▶ [WHAT THE TASK REQUIRES]
Scan the records beneath this line for the line holding "Both set differences" and the line holding "In the worst", then transcribe exactly those two and all lines between.

▶ [Collected data]

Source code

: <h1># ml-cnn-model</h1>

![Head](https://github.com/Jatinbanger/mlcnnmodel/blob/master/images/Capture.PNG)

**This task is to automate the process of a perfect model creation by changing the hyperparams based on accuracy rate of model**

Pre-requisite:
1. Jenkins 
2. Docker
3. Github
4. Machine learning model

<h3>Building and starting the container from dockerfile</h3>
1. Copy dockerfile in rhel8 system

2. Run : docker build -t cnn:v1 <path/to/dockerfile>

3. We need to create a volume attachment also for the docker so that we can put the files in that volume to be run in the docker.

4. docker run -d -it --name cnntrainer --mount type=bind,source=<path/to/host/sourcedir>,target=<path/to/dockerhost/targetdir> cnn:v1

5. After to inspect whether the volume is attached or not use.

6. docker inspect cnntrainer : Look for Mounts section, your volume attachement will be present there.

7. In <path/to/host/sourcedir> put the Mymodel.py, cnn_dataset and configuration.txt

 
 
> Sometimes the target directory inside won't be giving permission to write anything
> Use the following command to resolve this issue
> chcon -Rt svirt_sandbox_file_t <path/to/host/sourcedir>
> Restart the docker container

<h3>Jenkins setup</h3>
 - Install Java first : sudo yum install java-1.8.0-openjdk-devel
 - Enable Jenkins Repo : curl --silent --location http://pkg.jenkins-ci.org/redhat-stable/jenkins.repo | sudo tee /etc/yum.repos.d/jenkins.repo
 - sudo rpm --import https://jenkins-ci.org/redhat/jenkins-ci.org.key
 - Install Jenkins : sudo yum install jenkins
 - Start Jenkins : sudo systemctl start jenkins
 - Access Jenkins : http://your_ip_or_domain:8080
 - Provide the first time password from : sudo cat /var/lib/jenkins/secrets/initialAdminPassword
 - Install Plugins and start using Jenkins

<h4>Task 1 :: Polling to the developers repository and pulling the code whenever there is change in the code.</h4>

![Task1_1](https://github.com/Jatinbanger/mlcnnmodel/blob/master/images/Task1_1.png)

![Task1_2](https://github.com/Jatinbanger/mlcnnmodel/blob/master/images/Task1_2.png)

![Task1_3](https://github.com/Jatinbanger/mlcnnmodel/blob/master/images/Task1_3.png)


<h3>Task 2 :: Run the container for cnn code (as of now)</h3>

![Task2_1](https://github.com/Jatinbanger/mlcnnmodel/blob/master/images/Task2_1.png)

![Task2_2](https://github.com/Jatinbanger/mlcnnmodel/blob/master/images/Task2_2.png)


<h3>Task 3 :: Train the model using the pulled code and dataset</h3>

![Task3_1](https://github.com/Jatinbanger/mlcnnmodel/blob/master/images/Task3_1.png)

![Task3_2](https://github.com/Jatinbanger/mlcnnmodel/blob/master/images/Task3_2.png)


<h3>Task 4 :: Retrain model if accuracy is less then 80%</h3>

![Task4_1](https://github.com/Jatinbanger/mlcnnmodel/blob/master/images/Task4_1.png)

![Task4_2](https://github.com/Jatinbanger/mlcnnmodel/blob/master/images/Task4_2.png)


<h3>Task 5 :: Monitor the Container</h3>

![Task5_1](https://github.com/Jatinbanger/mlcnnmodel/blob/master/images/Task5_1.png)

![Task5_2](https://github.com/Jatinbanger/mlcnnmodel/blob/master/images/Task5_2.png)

==

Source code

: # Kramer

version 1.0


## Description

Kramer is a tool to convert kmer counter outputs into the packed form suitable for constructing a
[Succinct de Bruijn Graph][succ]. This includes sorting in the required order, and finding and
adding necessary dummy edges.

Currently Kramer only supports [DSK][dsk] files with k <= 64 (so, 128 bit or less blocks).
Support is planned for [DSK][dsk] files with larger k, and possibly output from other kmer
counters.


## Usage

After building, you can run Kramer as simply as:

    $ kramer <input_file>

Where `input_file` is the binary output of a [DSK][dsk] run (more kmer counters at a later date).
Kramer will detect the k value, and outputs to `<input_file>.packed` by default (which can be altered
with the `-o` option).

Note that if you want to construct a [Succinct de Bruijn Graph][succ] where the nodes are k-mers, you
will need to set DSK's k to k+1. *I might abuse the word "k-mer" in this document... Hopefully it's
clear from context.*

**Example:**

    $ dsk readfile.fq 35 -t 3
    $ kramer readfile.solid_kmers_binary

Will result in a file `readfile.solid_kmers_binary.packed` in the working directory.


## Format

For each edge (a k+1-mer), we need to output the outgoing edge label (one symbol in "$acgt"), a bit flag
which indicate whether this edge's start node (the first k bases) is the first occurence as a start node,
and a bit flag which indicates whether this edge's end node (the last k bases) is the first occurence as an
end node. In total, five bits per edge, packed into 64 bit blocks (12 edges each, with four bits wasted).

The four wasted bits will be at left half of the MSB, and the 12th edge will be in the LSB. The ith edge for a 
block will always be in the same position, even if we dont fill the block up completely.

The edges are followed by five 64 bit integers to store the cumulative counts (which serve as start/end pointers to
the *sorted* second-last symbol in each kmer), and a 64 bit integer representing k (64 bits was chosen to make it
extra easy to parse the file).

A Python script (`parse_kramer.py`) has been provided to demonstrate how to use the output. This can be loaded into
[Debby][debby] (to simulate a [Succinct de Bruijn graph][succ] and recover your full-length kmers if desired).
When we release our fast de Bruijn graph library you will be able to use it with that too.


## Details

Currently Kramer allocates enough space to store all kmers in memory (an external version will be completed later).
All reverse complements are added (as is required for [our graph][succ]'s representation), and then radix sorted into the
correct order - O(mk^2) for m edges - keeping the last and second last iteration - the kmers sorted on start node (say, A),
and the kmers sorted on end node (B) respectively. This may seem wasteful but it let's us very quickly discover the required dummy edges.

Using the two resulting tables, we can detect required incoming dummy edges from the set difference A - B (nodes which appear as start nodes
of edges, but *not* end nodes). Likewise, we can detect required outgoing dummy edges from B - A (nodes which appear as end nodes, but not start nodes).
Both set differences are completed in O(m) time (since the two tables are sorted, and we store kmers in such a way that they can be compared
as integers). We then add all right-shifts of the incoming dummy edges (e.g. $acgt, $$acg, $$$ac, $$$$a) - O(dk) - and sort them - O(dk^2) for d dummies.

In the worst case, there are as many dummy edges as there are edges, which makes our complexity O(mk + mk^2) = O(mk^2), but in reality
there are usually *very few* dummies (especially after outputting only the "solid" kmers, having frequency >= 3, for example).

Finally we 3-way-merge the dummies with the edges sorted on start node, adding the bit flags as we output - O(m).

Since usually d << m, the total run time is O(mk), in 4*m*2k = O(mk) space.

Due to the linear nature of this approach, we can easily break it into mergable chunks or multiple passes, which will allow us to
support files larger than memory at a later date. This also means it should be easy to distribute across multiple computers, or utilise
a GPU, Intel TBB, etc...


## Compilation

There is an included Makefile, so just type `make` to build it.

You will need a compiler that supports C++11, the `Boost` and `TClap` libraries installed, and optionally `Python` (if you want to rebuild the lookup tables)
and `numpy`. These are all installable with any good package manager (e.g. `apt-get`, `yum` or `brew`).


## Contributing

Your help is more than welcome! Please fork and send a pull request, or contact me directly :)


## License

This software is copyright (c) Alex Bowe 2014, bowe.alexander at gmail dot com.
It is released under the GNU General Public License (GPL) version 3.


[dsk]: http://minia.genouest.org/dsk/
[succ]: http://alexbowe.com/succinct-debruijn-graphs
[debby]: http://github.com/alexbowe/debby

▶ [RESULT]
Both set differences are completed in O(m) time (since the two tables are sorted, and we store kmers in such a way that they can be compared
as integers). We then add all right-shifts of the incoming dummy edges (e.g. $acgt, $$acg, $$$ac, $$$$a) - O(dk) - and sort them - O(dk^2) for d dummies.

In the worst case, there are as many dummy edges as there are edges, which makes our complexity O(mk + mk^2) = O(mk^2), but in reality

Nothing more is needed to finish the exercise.